What does your typical posttraumatic white-guy-crippled-by-black-guys audience member do while listening to Bryan Stevenson? Several things.
First, you get stirred by his cause, reinstituting fairness in our nation’s courts and prisons. Then you get stirred up, and in the very opposite direction. At the very least, you experience a flood of anger at what “they” have done to you. And there is a “they,” three black kids with a gun. No doubt about it. Except that they disappeared almost 50 years ago and, most likely, are now dead.
And this assumption concerning their death opens the door of truth just a crack. My attackers were addicted to street violence, which often proves fatal to the addict. And being black, and likely poor, bad diet, lifestyle and poor medical care could also have gotten them. I have always assumed that something did. I have always hoped that something did.
So that is the emotional landscape. Vengeance. Payback. I want them dead or suffering or, if such a thing is possible, both.
Stevenson, the MacArthur fellow who founded the Equal Justice Initiative, makes a most compelling case for fixing our broken justice system. As he puts it, a man who is poor and innocent is much more likely to go to jail than a man who is rich and guilty. Stevenson is full of anecdotes, gleaned from decades of legal advocacy, that readily convince the listener of his essential rightness.
But does he convince me?
On one level, absolutely. The loss of legal authority threatens the nation. Listening to Stevenson speak last night at a local bookstore, I felt ready to man the barricades. His prescription for individual action? Proximity, as he puts it. Getting close to the problem, that is to say, the people who are denied justice. Not giving up hope, but believing in the possibility of change. Taking risks and accepting danger. Yes, it all feels right, makes sense.

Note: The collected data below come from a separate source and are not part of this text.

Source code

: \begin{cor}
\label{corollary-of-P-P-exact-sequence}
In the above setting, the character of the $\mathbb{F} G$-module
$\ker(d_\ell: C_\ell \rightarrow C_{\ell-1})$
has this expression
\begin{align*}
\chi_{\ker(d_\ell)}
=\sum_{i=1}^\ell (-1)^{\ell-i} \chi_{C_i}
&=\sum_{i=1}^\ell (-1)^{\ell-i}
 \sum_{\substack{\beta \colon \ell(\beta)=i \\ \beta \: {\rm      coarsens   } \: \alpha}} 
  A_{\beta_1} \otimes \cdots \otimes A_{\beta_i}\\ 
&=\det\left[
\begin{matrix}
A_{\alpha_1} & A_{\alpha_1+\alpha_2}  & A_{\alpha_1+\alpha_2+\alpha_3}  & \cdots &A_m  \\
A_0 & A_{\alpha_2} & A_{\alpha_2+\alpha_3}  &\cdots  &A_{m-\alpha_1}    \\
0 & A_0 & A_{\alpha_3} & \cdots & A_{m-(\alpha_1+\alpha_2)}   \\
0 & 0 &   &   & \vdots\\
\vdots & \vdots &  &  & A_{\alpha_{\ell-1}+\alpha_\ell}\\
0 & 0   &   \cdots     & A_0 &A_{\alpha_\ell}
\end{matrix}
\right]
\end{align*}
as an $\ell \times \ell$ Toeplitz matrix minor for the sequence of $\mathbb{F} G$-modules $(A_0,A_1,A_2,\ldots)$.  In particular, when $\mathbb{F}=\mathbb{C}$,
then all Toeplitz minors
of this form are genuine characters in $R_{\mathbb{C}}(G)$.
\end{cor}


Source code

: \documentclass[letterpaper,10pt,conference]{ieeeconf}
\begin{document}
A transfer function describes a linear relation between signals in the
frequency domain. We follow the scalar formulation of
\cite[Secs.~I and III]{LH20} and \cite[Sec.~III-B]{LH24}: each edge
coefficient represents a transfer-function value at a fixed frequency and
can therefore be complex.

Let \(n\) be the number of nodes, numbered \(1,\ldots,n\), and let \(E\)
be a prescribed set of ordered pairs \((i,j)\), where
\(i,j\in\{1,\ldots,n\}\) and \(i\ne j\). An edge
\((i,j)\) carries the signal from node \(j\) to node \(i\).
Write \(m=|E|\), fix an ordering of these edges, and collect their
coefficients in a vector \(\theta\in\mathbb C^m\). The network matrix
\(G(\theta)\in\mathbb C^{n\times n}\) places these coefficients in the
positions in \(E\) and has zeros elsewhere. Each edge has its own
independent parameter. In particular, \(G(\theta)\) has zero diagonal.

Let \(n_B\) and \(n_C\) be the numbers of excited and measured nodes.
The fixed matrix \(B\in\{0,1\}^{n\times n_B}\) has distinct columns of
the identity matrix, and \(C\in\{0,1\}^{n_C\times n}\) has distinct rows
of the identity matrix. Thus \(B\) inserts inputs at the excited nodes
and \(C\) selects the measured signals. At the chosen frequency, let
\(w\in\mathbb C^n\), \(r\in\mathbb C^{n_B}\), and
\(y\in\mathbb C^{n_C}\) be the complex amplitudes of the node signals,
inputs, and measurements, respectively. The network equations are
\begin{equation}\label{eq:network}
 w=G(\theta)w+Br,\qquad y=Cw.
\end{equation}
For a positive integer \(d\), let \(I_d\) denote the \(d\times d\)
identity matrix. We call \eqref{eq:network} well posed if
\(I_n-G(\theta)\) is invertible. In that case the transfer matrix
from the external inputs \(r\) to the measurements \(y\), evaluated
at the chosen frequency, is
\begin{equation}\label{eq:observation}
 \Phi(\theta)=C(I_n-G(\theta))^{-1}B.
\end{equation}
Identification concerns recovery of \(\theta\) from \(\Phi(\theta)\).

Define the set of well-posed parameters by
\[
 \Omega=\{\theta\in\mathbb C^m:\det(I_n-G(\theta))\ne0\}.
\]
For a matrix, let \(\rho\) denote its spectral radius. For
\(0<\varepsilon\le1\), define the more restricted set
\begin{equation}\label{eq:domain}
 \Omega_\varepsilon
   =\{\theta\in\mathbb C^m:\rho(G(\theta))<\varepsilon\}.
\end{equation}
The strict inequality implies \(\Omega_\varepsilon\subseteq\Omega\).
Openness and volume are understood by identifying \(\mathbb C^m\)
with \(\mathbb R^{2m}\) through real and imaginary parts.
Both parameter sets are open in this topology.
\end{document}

Yet for me, there’s the next day problem. Because one evening I’m part of an audience and remembering that all the black kids in America didn’t shoot me. All the black adults in America didn’t shoot me. Yet, to this day, black kids can send an unpleasant shiver up my spine, having sent a bullet down my spine. But, no, not the same black kids. Hardly fair.
And this is the next day problem. After an evening that stirs my sense of justice, there’s a morning that rekindles my personal sense of grievance. After what happened to me, do I really care about black kids, I mean, really? Oh, logically, we should all care about them. We are all part of the same social fabric. Which one loose thread can unravel.
Still, most of these kids we are asked to help are walking around, waving sound arms. Nice to still have a body.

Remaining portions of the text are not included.